Bob Stroger (born December 27, 1930) is an American electric blues bass guitarist, singer and songwriter. He has worked with many blues musicians, including Eddie King, Otis Rush, Jimmy Rogers, Eddie Taylor, Eddy Clearwater, Sunnyland Slim, Louisiana Red, Buster Benton, Homesick James, Mississippi Heat, Snooky Pryor, Odie Payne, Fred Below, Willie "Big Eyes" Smith, and Billy Davenport.

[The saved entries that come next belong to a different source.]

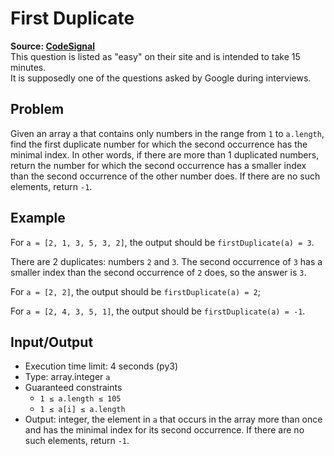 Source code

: # First Duplicate

**Source: [CodeSignal](https://app.codesignal.com/)**  
This question is listed as "easy" on their site and is intended to take 15 minutes.  
It is supposedly one of the questions asked by Google during interviews.

## Problem

Given an array a that contains only numbers in the range from `1` to `a.length`, find the first duplicate number for which the second occurrence has the minimal index.
In other words, if there are more than 1 duplicated numbers, return the number for which the second occurrence has a smaller index than the second occurrence of the other number does.
If there are no such elements, return `-1`.

## Example

For `a = [2, 1, 3, 5, 3, 2]`, the output should be `firstDuplicate(a) = 3`.

There are 2 duplicates: numbers `2` and `3`.
The second occurrence of `3` has a smaller index than the second occurrence of `2` does, so the answer is `3`.

For `a = [2, 2]`, the output should be `firstDuplicate(a) = 2`;

For `a = [2, 4, 3, 5, 1]`, the output should be `firstDuplicate(a) = -1`.

## Input/Output

* Execution time limit: 4 seconds (py3)
* Type: array.integer `a`
* Guaranteed constraints
  * `1 ≤ a.length ≤ 105`
  * `1 ≤ a[i] ≤ a.length`
* Output: integer, the element in `a` that occurs in the array more than once and has the minimal index for its second occurrence. If there are no such elements, return `-1`.
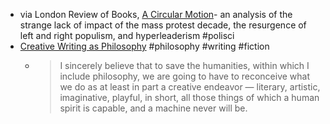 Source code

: - via London Review of Books, [A Circular Motion](https://www.lrb.co.uk/the-paper/v46/n03/james-butler/a-circular-motion)- an analysis of the strange lack of impact of the mass protest decade, the resurgence of left and right populism, and hyperleaderism #polisci
- [Creative Writing as Philosophy](https://www.the-hinternet.com/p/creative-writing-as-philosophy) #philosophy #writing #fiction
	- > I sincerely believe that to save the humanities, within which I include philosophy, we are going to have to reconceive what we do as at least in part a creative endeavor — literary, artistic, imaginative, playful, in short, all those things of which a human spirit is capable, and a machine never will be.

In 2011 and 2013, Stroger was granted a Blues Music Award as Best Blues Bassist.

==Life and career==
Stroger was born on a farm outside of Hayti, Missouri. In 1955, he relocated with his family to Chicago, Illinois. His family settled on the West Side, in an apartment in back of Silvio's nightclub. Stroger was inspired by the sights and sounds from the club. He was further encouraged to try for a career in music, after being employed driving his brother-in-law to play in a blues band with J. B. Hutto. A self-taught guitarist, he formed a family-based band, the Red Tops (the band members wore black berets with a red circle daubed on top). Willie Kent was drafted to boost their proficiency, and the combo was renamed Joe Russell and the Blues Hustlers (Stroger had adopted the stage name Joe Russell, but the name did not endure). He went on to play jazz with Rufus Forman, but it was his meeting with Eddie King which started his lengthy career playing blues. Having started playing the bass guitar, Stroger played on King's single "Love You Baby" (1965).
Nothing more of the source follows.